[Document images with source code]
"""

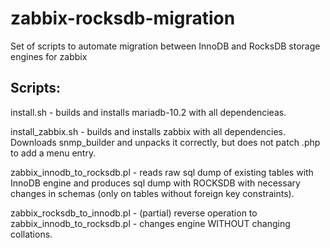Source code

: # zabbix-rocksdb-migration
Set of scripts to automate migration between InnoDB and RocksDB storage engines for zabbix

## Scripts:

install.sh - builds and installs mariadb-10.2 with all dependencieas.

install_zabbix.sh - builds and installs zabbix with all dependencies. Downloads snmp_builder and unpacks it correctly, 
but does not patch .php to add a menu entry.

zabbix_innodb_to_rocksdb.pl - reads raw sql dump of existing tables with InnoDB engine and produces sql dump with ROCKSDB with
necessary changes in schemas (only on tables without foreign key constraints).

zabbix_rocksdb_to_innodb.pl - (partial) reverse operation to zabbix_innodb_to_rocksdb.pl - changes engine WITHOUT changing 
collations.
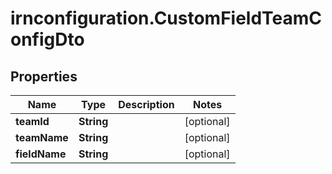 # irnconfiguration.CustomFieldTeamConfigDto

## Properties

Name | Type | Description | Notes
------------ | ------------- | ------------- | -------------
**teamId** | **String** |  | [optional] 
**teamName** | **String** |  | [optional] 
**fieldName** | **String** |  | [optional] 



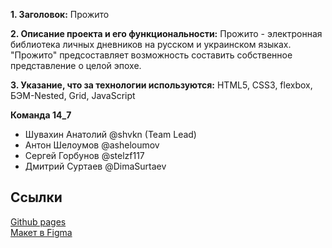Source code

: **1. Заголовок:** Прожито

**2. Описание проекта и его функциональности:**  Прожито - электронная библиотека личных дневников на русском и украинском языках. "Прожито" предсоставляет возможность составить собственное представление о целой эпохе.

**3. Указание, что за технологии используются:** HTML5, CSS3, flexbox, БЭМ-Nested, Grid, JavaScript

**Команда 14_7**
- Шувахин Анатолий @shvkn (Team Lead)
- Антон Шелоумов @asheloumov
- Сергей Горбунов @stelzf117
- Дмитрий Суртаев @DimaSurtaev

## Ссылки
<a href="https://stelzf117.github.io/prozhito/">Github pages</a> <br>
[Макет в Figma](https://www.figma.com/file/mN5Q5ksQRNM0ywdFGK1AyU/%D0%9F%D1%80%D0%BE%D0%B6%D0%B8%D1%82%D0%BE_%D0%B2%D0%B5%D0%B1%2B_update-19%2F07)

"""
"""

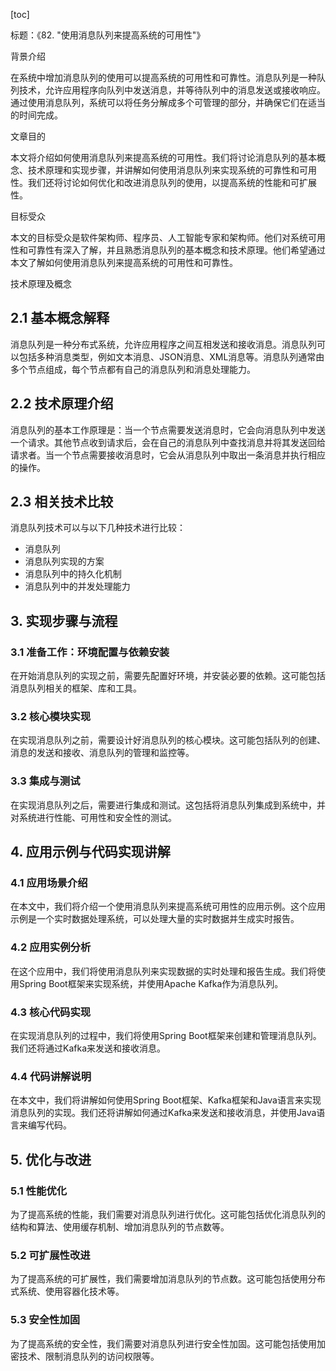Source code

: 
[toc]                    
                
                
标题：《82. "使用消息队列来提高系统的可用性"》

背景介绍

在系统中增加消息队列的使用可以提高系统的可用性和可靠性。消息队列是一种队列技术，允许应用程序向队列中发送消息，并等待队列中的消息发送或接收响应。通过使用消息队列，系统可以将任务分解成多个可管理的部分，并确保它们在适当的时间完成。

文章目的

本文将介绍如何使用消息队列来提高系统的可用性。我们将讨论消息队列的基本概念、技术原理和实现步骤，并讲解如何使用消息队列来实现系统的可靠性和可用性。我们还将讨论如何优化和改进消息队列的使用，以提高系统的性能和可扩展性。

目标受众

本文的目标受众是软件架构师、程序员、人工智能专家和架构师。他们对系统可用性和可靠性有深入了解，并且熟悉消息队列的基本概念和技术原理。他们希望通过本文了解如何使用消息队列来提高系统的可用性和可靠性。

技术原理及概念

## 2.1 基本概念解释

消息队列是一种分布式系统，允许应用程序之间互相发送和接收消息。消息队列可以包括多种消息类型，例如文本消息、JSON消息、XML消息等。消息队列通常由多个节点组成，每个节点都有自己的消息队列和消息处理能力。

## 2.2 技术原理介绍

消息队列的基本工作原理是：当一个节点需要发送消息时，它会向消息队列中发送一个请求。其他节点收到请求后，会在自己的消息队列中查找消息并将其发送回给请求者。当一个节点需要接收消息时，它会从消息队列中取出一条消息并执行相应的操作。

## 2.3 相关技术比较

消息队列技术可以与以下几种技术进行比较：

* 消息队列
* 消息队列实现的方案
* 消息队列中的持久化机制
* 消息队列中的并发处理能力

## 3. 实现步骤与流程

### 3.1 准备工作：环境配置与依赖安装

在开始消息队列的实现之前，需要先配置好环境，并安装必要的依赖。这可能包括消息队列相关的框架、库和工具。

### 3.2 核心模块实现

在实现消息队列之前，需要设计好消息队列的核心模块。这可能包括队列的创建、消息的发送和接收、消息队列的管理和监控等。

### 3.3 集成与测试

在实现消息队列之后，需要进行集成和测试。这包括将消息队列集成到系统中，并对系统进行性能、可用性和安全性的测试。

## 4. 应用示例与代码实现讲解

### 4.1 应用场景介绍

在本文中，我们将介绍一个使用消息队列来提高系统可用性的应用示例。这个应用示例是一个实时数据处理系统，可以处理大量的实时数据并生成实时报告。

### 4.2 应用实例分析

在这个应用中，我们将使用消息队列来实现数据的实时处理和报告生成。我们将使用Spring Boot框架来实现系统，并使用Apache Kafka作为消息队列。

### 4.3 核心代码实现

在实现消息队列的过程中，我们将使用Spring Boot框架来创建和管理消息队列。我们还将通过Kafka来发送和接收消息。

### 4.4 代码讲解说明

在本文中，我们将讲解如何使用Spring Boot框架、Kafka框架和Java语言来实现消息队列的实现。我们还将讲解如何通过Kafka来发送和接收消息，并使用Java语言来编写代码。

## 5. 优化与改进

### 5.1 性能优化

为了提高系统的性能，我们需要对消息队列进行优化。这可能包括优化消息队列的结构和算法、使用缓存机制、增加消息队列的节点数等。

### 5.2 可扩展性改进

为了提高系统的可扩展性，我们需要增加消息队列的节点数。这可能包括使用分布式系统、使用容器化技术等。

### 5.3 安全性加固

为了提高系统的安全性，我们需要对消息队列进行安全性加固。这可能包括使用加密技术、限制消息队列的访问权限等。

"""

- _Problem_
All lines above between those holding "## 4. 应用示例与代码实现讲解" and "为了提高系统的安全性，我们需", inclusive, must be set down unchanged, and no other line may be included.

- _Response to this exercise_
## 4. 应用示例与代码实现讲解

### 4.1 应用场景介绍

在本文中，我们将介绍一个使用消息队列来提高系统可用性的应用示例。这个应用示例是一个实时数据处理系统，可以处理大量的实时数据并生成实时报告。

### 4.2 应用实例分析

在这个应用中，我们将使用消息队列来实现数据的实时处理和报告生成。我们将使用Spring Boot框架来实现系统，并使用Apache Kafka作为消息队列。

### 4.3 核心代码实现

在实现消息队列的过程中，我们将使用Spring Boot框架来创建和管理消息队列。我们还将通过Kafka来发送和接收消息。

### 4.4 代码讲解说明

在本文中，我们将讲解如何使用Spring Boot框架、Kafka框架和Java语言来实现消息队列的实现。我们还将讲解如何通过Kafka来发送和接收消息，并使用Java语言来编写代码。

## 5. 优化与改进

### 5.1 性能优化

为了提高系统的性能，我们需要对消息队列进行优化。这可能包括优化消息队列的结构和算法、使用缓存机制、增加消息队列的节点数等。

### 5.2 可扩展性改进

为了提高系统的可扩展性，我们需要增加消息队列的节点数。这可能包括使用分布式系统、使用容器化技术等。

### 5.3 安全性加固

为了提高系统的安全性，我们需要对消息队列进行安全性加固。这可能包括使用加密技术、限制消息队列的访问权限等。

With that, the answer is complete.